_EXERCISE MATERIAL_
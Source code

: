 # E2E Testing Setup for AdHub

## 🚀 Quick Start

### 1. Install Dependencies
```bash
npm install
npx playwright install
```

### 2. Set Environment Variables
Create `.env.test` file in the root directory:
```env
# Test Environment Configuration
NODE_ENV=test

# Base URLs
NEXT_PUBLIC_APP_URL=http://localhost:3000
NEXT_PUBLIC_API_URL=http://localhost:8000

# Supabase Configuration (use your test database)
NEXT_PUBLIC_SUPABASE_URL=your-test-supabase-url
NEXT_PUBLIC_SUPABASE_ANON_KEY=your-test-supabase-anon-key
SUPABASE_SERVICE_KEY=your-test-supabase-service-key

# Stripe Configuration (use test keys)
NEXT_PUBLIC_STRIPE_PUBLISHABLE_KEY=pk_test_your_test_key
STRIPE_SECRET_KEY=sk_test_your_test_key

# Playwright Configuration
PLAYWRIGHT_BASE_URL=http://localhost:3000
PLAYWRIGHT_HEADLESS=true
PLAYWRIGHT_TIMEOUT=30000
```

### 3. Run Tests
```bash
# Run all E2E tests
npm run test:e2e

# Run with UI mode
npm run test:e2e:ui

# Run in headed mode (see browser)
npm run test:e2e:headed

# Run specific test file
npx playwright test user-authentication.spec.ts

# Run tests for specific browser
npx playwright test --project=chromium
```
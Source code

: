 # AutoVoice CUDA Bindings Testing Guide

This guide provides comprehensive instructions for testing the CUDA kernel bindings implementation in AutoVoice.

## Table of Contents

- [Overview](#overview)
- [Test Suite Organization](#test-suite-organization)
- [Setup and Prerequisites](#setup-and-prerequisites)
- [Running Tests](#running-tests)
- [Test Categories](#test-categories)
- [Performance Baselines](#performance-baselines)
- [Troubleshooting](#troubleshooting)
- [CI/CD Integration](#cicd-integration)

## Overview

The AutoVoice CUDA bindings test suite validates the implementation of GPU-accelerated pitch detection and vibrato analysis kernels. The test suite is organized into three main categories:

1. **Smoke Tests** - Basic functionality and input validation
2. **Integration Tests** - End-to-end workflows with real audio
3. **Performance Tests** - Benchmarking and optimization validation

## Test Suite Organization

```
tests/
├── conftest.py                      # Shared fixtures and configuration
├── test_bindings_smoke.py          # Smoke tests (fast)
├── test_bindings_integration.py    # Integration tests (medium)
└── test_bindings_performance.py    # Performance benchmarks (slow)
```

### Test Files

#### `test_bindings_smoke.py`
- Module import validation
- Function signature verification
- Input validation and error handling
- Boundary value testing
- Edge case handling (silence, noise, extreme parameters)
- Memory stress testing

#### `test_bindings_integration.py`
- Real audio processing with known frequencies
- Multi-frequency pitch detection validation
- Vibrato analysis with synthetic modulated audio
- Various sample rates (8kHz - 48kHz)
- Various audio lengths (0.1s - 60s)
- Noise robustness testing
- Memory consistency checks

_YOUR OBJECTIVE_
Return each line above exactly as it appears.

_SOLUTION FOR THIS PROBLEM_
Source code

: # E2E Testing Setup for AdHub

## 🚀 Quick Start

### 1. Install Dependencies
```bash
npm install
npx playwright install
```

### 2. Set Environment Variables
Create `.env.test` file in the root directory:
```env
# Test Environment Configuration
NODE_ENV=test

# Base URLs
NEXT_PUBLIC_APP_URL=http://localhost:3000
NEXT_PUBLIC_API_URL=http://localhost:8000

# Supabase Configuration (use your test database)
NEXT_PUBLIC_SUPABASE_URL=your-test-supabase-url
NEXT_PUBLIC_SUPABASE_ANON_KEY=your-test-supabase-anon-key
SUPABASE_SERVICE_KEY=your-test-supabase-service-key

# Stripe Configuration (use test keys)
NEXT_PUBLIC_STRIPE_PUBLISHABLE_KEY=pk_test_your_test_key
STRIPE_SECRET_KEY=sk_test_your_test_key

# Playwright Configuration
PLAYWRIGHT_BASE_URL=http://localhost:3000
PLAYWRIGHT_HEADLESS=true
PLAYWRIGHT_TIMEOUT=30000
```

### 3. Run Tests
```bash
# Run all E2E tests
npm run test:e2e

# Run with UI mode
npm run test:e2e:ui

# Run in headed mode (see browser)
npm run test:e2e:headed

# Run specific test file
npx playwright test user-authentication.spec.ts

# Run tests for specific browser
npx playwright test --project=chromium
```
Source code

: # AutoVoice CUDA Bindings Testing Guide

This guide provides comprehensive instructions for testing the CUDA kernel bindings implementation in AutoVoice.

## Table of Contents

- [Overview](#overview)
- [Test Suite Organization](#test-suite-organization)
- [Setup and Prerequisites](#setup-and-prerequisites)
- [Running Tests](#running-tests)
- [Test Categories](#test-categories)
- [Performance Baselines](#performance-baselines)
- [Troubleshooting](#troubleshooting)
- [CI/CD Integration](#cicd-integration)

## Overview

The AutoVoice CUDA bindings test suite validates the implementation of GPU-accelerated pitch detection and vibrato analysis kernels. The test suite is organized into three main categories:

1. **Smoke Tests** - Basic functionality and input validation
2. **Integration Tests** - End-to-end workflows with real audio
3. **Performance Tests** - Benchmarking and optimization validation

## Test Suite Organization

```
tests/
├── conftest.py                      # Shared fixtures and configuration
├── test_bindings_smoke.py          # Smoke tests (fast)
├── test_bindings_integration.py    # Integration tests (medium)
└── test_bindings_performance.py    # Performance benchmarks (slow)
```

### Test Files

#### `test_bindings_smoke.py`
- Module import validation
- Function signature verification
- Input validation and error handling
- Boundary value testing
- Edge case handling (silence, noise, extreme parameters)
- Memory stress testing

#### `test_bindings_integration.py`
- Real audio processing with known frequencies
- Multi-frequency pitch detection validation
- Vibrato analysis with synthetic modulated audio
- Various sample rates (8kHz - 48kHz)
- Various audio lengths (0.1s - 60s)
- Noise robustness testing
- Memory consistency checks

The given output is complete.